# WORK REQUEST
Copy each line from the entries that the word "target" appears in.

# MATERIAL FOR THIS EXERCISE
>>>
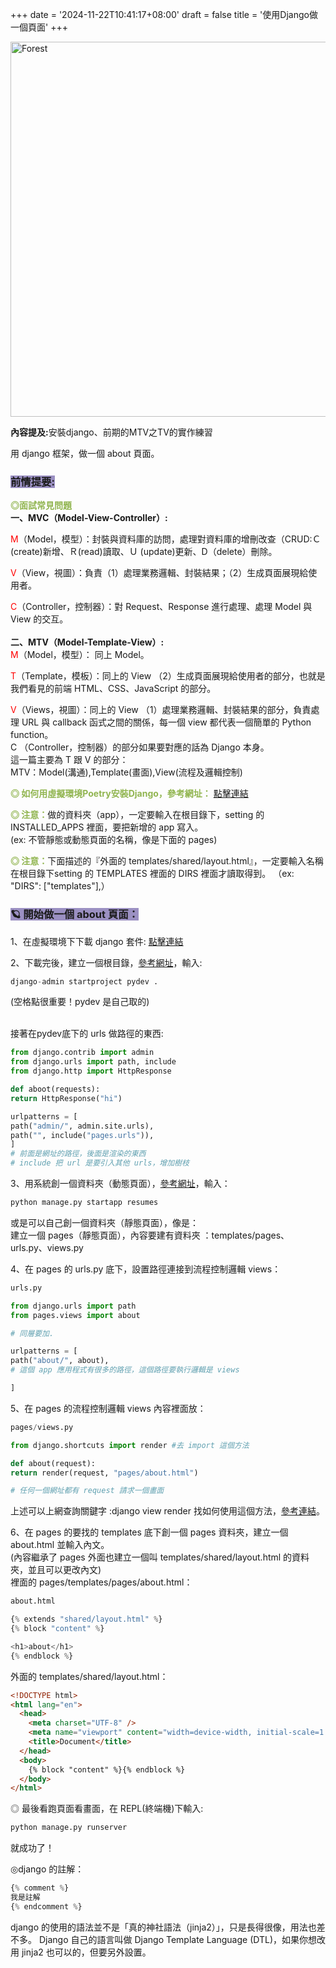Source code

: +++
date = '2024-11-22T10:41:17+08:00'
draft = false
title = '使用Django做一個頁面'
+++

<img src="/images/article/django.jpg" alt="Forest" width="600px">
<br>
<p style="color:"><strong>內容提及:</strong>安裝django、前期的MTV之TV的實作練習</p>
用 django 框架，做一個 about 頁面。

<!--more-->
<h3 ><span style="background-color:#9B90C2; color:;">前情提要:<span></h3>
<strong style="color:#91B550">◎面試常見問題</strong><br>
<strong>一、MVC（Model-View-Controller）:</strong>
<br>

<span style="color:red">M</span>（Model，模型）：封裝與資料庫的訪問，處理對資料庫的增刪改查（CRUD:Ｃ(create)新增、Ｒ(read)讀取、Ｕ (update)更新、D（delete）刪除。<br>

<span style="color:red">V</span>（View，視圖）：負責（1）處理業務邏輯、封裝結果；（2）生成頁面展現給使用者。<br>

<span style="color:red">C</span>（Controller，控制器）：對 Request、Response 進行處理、處理 Model 與 View 的交互。
<br><br>
<strong>二、MTV（Model-Template-View）:</strong><br>
<span style="color:red">M</span>（Model，模型）： 同上 Model。<br>

<span style="color:red">T</span>（Template，模板）：同上的 View （2）生成頁面展現給使用者的部分，也就是我們看見的前端 HTML、CSS、JavaScript 的部分。<br>

<span style="color:red">V</span>（Views，視圖）：同上的 View （1）處理業務邏輯、封裝結果的部分，負責處理 URL 與 callback 函式之間的關係，每一個 view 都代表一個簡單的 Python function。<br>
C （Controller，控制器）的部分如果要對應的話為 Django 本身。
<br>
這一篇主要為 T 跟 V 的部分：<br>
MTV：Model(溝通),Template(畫面),View(流程及邏輯控制)

<p>
<strong style="color:#91B550">◎ 如何用虛擬環境Poetry安裝Django，參考網址：</strong>
<a href="https://builtwithdjango.com/blog/basic-django-setup" target="blank">點擊連結</a>
</p>
<p>
<strong style="color:#91B550">◎ 注意：</strong>做的資料夾（app），一定要輸入在根目錄下，setting 的 INSTALLED_APPS 裡面，要把新增的 app 寫入。
<br>
(ex: 不管靜態或動態頁面的名稱，像是下面的 pages)
</p>
<p>
<strong style="color:#91B550">◎ 注意：</strong>下面描述的『外面的 templates/shared/layout.html』，一定要輸入名稱在根目錄下setting 的 TEMPLATES 裡面的 DIRS 裡面才讀取得到。
（ex: "DIRS": ["templates"],）
</p>

<h3><span style="background-color:#9B90C2; color:;">🪐 開始做一個 about 頁面：<span></h3>
<p>
1、在虛擬環境下下載 django 套件:
<a href="https://www.djangoproject.com/download/" target="blank">點擊連結</a>
</p>
<p>
2、下載完後，建立一個根目錄，<a href="https://docs.djangoproject.com/en/5.1/ref/django-admin/" target="_blank">參考網址</a>，輸入:

```py
django-admin startproject pydev .
```

(空格點很重要！pydev 是自己取的)

<br>
接著在pydev底下的 urls 做路徑的東西:

</p>

```py
from django.contrib import admin
from django.urls import path, include
from django.http import HttpResponse

def aboot(requests):
return HttpResponse("hi")

urlpatterns = [
path("admin/", admin.site.urls),
path("", include("pages.urls")),
]
# 前面是網址的路徑，後面是渲染的東西
# include 把 url 是要引入其他 urls，增加樹枝

```

3、用系統創一個資料夾（動態頁面），<a href="https://docs.djangoproject.com/en/5.1/ref/django-admin/" target="_blank">參考網址</a>，輸入：

```py
python manage.py startapp resumes
```

或是可以自己創一個資料夾（靜態頁面），像是：<br>
建立一個 pages（靜態頁面），內容要建有資料夾 ：templates/pages、urls.py、views.py

4、在 pages 的 urls.py 底下，設置路徑連接到流程控制邏輯 views：

```py
urls.py

from django.urls import path
from pages.views import about

# 同層要加.

urlpatterns = [
path("about/", about),
# 這個 app 應用程式有很多的路徑，這個路徑要執行邏輯是 views

]
```

5、在 pages 的流程控制邏輯 views 內容裡面放：

```py
pages/views.py

from django.shortcuts import render #去 import 這個方法

def about(request):
return render(request, "pages/about.html")

# 任何一個網址都有 request 請求一個畫面
```

上述可以上網查詢關鍵字 :django view render 找如何使用這個方法，<a href="https://docs.djangoproject.com/en/5.1/intro/tutorial03/" target="_blank">參考連結</a>。

6、在 pages 的要找的 templates 底下創一個 pages 資料夾，建立一個 about.html 並輸入內文。<br>
(內容繼承了 pages 外面也建立一個叫 templates/shared/layout.html 的資料夾，並且可以更改內文)
<br>
裡面的 pages/templates/pages/about.html：

```py
about.html

{% extends "shared/layout.html" %}
{% block "content" %}

<h1>about</h1>
{% endblock %}
```

外面的 templates/shared/layout.html：

```html
<!DOCTYPE html>
<html lang="en">
  <head>
    <meta charset="UTF-8" />
    <meta name="viewport" content="width=device-width, initial-scale=1.0" />
    <title>Document</title>
  </head>
  <body>
    {% block "content" %}{% endblock %}
  </body>
</html>
```

◎ 最後看跑頁面看畫面，在 REPL(終端機)下輸入:

```py
python manage.py runserver
```

就成功了！

◎django 的註解：

```py
{% comment %}
我是註解
{% endcomment %}
```

django 的使用的語法並不是「真的神社語法（jinja2）」，只是長得很像，用法也差不多。 Django 自己的語言叫做 Django Template Language (DTL)，如果你想改用 jinja2 也可以的，但要另外設置。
<<<
# TASK ANSWER
<a href="https://builtwithdjango.com/blog/basic-django-setup" target="blank">點擊連結</a>
<a href="https://www.djangoproject.com/download/" target="blank">點擊連結</a>
2、下載完後，建立一個根目錄，<a href="https://docs.djangoproject.com/en/5.1/ref/django-admin/" target="_blank">參考網址</a>，輸入:
3、用系統創一個資料夾（動態頁面），<a href="https://docs.djangoproject.com/en/5.1/ref/django-admin/" target="_blank">參考網址</a>，輸入：
上述可以上網查詢關鍵字 :django view render 找如何使用這個方法，<a href="https://docs.djangoproject.com/en/5.1/intro/tutorial03/" target="_blank">參考連結</a>。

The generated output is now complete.